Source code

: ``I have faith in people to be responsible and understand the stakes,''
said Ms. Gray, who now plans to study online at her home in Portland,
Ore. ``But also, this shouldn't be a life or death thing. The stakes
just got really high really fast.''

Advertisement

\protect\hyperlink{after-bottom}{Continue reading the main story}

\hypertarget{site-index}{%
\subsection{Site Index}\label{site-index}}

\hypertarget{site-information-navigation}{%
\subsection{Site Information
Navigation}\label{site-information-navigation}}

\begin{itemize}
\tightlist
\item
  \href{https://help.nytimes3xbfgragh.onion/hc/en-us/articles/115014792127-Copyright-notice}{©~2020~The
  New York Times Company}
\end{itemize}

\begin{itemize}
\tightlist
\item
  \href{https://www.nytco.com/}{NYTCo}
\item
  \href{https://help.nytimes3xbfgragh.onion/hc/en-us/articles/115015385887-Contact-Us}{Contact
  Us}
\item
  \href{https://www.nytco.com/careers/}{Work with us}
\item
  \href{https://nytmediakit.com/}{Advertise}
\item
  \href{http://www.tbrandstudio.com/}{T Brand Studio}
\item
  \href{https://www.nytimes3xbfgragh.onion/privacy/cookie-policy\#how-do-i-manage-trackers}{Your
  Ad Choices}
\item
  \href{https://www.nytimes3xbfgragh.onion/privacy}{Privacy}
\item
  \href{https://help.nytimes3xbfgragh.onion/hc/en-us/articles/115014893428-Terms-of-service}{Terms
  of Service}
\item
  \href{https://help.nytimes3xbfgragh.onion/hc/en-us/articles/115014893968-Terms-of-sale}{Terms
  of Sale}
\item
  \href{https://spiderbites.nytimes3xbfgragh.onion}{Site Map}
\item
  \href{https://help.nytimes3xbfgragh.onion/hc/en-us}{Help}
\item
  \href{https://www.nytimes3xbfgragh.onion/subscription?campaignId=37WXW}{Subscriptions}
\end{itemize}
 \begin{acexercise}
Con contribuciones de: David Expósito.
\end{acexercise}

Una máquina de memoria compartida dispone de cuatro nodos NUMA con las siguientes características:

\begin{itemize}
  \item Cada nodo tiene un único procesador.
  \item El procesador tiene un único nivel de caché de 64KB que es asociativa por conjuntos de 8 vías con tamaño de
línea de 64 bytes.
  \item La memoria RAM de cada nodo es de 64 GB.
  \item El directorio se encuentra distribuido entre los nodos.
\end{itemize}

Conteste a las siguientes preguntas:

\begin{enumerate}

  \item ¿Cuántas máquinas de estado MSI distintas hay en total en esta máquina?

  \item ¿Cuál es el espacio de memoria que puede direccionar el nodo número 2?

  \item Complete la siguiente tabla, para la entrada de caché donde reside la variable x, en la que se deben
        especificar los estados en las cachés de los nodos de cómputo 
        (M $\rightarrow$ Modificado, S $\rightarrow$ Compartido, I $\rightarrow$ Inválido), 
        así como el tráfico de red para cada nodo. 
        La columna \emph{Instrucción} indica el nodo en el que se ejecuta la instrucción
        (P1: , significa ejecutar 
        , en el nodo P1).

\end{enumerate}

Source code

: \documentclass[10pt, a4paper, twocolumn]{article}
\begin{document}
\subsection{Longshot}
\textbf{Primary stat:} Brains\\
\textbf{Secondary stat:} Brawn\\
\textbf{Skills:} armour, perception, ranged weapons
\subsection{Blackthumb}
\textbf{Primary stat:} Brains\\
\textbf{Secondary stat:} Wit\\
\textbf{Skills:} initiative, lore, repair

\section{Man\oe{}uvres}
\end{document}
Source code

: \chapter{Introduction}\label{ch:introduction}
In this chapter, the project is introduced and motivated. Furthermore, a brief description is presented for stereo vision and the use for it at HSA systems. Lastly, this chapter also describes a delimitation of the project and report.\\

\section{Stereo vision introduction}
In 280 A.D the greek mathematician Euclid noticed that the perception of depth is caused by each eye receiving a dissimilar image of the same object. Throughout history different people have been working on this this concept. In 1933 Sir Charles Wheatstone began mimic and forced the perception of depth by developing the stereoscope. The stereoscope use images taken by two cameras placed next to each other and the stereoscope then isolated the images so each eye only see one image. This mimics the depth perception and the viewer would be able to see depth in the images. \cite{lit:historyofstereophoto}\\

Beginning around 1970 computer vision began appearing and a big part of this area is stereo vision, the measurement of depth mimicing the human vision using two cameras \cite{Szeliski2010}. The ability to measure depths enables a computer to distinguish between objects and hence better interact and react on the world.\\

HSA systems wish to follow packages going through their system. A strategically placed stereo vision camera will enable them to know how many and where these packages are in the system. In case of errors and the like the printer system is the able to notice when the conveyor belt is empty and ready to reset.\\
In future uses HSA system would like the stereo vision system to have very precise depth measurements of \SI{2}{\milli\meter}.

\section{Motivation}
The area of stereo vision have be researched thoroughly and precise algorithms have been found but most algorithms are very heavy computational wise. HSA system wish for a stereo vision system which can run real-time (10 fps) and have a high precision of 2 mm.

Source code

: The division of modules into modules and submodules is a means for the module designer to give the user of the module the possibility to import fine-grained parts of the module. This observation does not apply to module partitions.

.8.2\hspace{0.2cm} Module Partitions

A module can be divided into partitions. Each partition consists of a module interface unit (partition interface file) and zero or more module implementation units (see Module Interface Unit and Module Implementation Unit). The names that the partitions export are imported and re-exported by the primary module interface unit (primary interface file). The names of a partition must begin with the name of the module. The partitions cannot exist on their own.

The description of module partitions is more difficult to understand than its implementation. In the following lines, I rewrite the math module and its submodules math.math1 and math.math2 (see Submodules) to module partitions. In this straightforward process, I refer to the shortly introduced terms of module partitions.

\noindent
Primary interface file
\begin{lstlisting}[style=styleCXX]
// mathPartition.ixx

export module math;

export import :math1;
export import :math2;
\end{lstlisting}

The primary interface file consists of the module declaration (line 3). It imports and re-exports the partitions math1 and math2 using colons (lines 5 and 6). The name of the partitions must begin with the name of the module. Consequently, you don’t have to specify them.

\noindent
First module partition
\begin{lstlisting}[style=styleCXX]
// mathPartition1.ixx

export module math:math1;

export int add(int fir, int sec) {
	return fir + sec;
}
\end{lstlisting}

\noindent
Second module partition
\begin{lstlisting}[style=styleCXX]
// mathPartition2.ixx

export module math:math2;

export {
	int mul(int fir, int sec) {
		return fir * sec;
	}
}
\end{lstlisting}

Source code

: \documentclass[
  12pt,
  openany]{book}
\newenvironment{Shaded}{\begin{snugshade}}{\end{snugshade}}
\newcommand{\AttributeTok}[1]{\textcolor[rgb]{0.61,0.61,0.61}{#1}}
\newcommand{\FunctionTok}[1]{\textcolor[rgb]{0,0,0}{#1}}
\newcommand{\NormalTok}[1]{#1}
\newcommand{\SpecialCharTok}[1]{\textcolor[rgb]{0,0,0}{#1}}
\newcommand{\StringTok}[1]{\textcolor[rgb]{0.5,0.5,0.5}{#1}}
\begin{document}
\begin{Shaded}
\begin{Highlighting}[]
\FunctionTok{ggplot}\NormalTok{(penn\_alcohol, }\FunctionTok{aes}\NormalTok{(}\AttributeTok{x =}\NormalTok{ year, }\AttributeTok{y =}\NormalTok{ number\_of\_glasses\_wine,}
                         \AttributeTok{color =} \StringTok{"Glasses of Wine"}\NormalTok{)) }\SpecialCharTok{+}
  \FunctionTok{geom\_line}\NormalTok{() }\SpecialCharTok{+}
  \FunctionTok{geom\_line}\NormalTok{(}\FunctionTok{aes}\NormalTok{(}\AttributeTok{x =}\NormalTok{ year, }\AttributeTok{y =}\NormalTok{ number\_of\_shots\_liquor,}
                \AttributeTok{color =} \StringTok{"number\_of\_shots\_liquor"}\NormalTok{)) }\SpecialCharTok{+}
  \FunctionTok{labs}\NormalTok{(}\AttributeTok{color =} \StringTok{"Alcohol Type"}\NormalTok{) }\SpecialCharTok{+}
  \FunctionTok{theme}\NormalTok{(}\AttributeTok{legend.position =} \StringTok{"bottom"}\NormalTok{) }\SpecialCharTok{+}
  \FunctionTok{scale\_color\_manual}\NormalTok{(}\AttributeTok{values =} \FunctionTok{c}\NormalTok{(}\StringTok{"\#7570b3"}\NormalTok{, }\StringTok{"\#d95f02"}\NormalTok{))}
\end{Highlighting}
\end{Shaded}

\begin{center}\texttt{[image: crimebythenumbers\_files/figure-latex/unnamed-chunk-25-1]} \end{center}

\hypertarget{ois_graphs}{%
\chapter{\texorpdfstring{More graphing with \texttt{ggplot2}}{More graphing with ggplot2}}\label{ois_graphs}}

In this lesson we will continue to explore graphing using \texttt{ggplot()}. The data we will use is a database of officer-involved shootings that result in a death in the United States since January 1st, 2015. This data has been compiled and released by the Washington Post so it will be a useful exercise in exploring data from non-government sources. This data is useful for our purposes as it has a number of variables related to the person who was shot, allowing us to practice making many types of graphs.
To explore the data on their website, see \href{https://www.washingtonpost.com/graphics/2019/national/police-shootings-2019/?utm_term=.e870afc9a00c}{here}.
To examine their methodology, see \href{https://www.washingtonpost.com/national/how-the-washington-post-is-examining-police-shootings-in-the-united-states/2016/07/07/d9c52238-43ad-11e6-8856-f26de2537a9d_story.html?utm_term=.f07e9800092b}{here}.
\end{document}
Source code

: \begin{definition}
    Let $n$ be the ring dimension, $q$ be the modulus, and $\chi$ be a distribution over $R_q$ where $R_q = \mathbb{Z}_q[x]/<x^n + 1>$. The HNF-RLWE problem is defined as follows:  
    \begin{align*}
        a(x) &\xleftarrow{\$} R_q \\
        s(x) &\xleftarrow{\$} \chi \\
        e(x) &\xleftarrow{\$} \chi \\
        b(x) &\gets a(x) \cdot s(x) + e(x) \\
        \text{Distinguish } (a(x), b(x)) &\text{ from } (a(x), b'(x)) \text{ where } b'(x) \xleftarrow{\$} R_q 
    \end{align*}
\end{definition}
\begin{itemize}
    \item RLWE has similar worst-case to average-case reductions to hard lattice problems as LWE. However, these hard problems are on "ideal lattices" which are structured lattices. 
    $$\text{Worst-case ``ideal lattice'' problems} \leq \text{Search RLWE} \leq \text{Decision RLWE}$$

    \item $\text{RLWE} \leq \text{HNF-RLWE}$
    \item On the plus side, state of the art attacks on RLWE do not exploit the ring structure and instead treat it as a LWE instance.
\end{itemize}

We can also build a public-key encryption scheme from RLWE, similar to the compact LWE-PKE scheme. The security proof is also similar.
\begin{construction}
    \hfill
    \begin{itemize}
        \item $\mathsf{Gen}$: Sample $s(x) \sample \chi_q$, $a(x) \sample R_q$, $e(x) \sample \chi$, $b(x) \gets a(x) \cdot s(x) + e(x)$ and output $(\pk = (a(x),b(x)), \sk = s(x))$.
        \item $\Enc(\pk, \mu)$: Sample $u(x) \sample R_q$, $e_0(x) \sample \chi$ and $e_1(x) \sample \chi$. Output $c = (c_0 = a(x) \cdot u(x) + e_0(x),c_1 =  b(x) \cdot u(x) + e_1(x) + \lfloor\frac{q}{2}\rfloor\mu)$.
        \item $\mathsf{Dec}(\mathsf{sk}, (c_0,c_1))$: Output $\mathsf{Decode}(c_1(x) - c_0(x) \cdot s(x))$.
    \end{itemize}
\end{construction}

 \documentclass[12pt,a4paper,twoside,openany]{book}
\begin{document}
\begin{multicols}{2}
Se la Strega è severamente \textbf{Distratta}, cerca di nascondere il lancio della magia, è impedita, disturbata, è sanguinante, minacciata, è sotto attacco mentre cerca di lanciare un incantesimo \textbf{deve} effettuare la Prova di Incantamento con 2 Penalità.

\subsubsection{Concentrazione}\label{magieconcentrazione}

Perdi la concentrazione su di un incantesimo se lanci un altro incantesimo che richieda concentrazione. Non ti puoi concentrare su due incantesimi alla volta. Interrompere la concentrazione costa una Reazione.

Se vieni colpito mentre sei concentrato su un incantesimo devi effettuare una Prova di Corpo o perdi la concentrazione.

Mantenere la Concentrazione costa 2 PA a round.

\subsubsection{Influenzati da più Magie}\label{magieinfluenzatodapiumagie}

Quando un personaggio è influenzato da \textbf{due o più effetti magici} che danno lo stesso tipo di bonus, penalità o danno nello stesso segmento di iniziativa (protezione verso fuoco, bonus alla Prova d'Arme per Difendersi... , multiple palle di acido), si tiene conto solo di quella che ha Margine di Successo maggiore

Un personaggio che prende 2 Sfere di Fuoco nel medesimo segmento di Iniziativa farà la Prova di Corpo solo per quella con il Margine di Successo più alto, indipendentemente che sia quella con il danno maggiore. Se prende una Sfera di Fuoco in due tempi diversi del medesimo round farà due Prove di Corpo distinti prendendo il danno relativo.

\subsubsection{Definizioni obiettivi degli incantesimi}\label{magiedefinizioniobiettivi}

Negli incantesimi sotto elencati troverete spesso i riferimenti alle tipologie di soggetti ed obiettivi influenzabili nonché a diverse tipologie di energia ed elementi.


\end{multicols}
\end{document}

==*==

**WHAT TO PRODUCE:** Nothing but lines that contain "death" should appear in the answer. Copy each from the records.

**ANSWER BOX:**
Ore. ``But also, this shouldn't be a life or death thing. The stakes
In this lesson we will continue to explore graphing using \texttt{ggplot()}. The data we will use is a database of officer-involved shootings that result in a death in the United States since January 1st, 2015. This data has been compiled and released by the Washington Post so it will be a useful exercise in exploring data from non-government sources. This data is useful for our purposes as it has a number of variables related to the person who was shot, allowing us to practice making many types of graphs.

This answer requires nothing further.